Using this definition on our asset we see for example:
  • The Downside risk index over 5 years of iShares MSCI United Kingdom ETF is 11 , which is larger, thus worse compared to the benchmark SPY (9.33 ) in the same period.
  • Looking at Ulcer Ratio in of 7.23 in the period of the last 3 years, we see it is relatively smaller, thus better in comparison to SPY (10 ).

MaxDD:

'Maximum drawdown measures the loss in any losing period during a fund’s investment record. It is defined as the percent retrenchment from a fund’s peak value to the fund’s valley value. The drawdown is in effect from the time the fund’s retrenchment begins until a new fund high is reached. The maximum drawdown encompasses both the period from the fund’s peak to the fund’s valley (length), and the time from the fund’s valley to a new fund high (recovery).

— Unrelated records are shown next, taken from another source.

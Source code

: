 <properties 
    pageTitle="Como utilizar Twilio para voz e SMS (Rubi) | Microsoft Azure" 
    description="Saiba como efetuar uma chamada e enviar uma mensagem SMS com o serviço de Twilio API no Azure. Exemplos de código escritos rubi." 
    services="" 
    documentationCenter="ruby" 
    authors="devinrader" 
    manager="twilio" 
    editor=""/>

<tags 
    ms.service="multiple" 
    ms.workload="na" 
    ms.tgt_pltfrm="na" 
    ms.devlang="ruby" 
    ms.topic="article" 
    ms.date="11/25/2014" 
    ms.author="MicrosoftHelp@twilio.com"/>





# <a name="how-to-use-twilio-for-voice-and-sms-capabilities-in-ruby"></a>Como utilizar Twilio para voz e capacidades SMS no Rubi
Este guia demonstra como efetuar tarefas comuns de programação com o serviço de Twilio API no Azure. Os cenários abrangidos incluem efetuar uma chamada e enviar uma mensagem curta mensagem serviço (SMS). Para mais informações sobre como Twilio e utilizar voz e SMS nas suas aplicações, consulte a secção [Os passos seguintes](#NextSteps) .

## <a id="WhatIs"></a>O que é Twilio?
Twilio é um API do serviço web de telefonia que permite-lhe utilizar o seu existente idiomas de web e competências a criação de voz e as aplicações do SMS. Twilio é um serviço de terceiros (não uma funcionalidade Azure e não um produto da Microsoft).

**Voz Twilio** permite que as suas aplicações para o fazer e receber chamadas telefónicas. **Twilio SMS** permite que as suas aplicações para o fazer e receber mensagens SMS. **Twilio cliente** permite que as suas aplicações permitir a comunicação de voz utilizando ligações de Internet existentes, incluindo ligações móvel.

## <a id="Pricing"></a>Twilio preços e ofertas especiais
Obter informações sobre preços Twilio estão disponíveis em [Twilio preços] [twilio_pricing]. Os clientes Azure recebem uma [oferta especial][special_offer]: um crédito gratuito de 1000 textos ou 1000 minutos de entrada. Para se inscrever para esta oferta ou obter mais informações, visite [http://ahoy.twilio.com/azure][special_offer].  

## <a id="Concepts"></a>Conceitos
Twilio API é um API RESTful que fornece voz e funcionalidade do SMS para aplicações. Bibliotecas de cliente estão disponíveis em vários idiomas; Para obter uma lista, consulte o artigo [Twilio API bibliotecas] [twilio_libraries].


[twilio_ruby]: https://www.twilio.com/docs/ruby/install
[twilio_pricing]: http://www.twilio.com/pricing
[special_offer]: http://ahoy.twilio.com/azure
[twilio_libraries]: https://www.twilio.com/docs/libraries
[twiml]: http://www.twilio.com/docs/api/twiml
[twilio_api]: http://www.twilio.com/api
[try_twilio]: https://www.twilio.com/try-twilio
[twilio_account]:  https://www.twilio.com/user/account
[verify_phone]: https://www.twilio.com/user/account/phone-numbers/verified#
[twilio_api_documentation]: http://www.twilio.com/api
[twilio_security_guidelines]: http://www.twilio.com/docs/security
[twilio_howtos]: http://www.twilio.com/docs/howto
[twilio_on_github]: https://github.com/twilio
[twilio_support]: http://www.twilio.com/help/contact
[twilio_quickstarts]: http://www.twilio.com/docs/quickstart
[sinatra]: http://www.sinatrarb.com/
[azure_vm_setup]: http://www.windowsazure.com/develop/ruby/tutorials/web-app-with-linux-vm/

It measures the largest percentage drawdown that has occurred in any fund’s data record.'

Applying this definition to our asset in some examples:
  • The maximum drop from peak to valley over 5 years of iShares MSCI United Kingdom ETF is -42.5 days, which is lower, thus worse compared to the benchmark SPY (-33.7 days) in the same period.
  • During the last 3 years, the maximum reduction from previous high is -24.9 days, which is smaller, thus worse than the value of -24.5 days from the benchmark.

MaxDuration:

'The Drawdown Duration is the length of any peak to peak period, or the time between new equity highs. The Max Drawdown Duration is the worst (the maximum/longest) amount of time an investment has seen between peaks (equity highs) in days.'

Applying this definition to our asset in some examples:
  • Looking at the maximum days under water of 348 days in the last 5 years of iShares MSCI United Kingdom ETF, we see it is relatively lower, thus better in comparison to the benchmark SPY (488 days)
  • Compared with SPY (488 days) in the period of the last 3 years, the maximum days below previous high of 293 days is lower, thus better.

AveDuration:

'The Drawdown Duration is the length of any peak to peak period, or the time between new equity highs. The Avg Drawdown Duration is the average amount of time an investment has seen between peaks (equity highs), or in other terms the average of time under water of all drawdowns. So in contrast to the Maximum duration it does not measure only one drawdown event but calculates the average of all.'

Using this definition on our asset we see for example:
  • Looking at the average time in days below previous high water mark of 107 days in the last 5 years of iShares MSCI United Kingdom ETF, we see it is relatively lower, thus better in comparison to the benchmark SPY (123 days)
  • Compared with SPY (181 days) in the period of the last 3 years, the average days below previous high of 79 days is lower, thus better.

Performance (YTD)

Historical returns have been extended using synthetic data.

Allocations ()

Allocations

Returns (%)

  • Note that yearly returns do not equal the sum of monthly returns due to compounding.
  • Performance results of iShares MSCI United Kingdom ETF are hypothetical, do not account for slippage, fees or taxes, and are based on backtesting, which has many inherent limitations, some of which are described in our Terms of Use.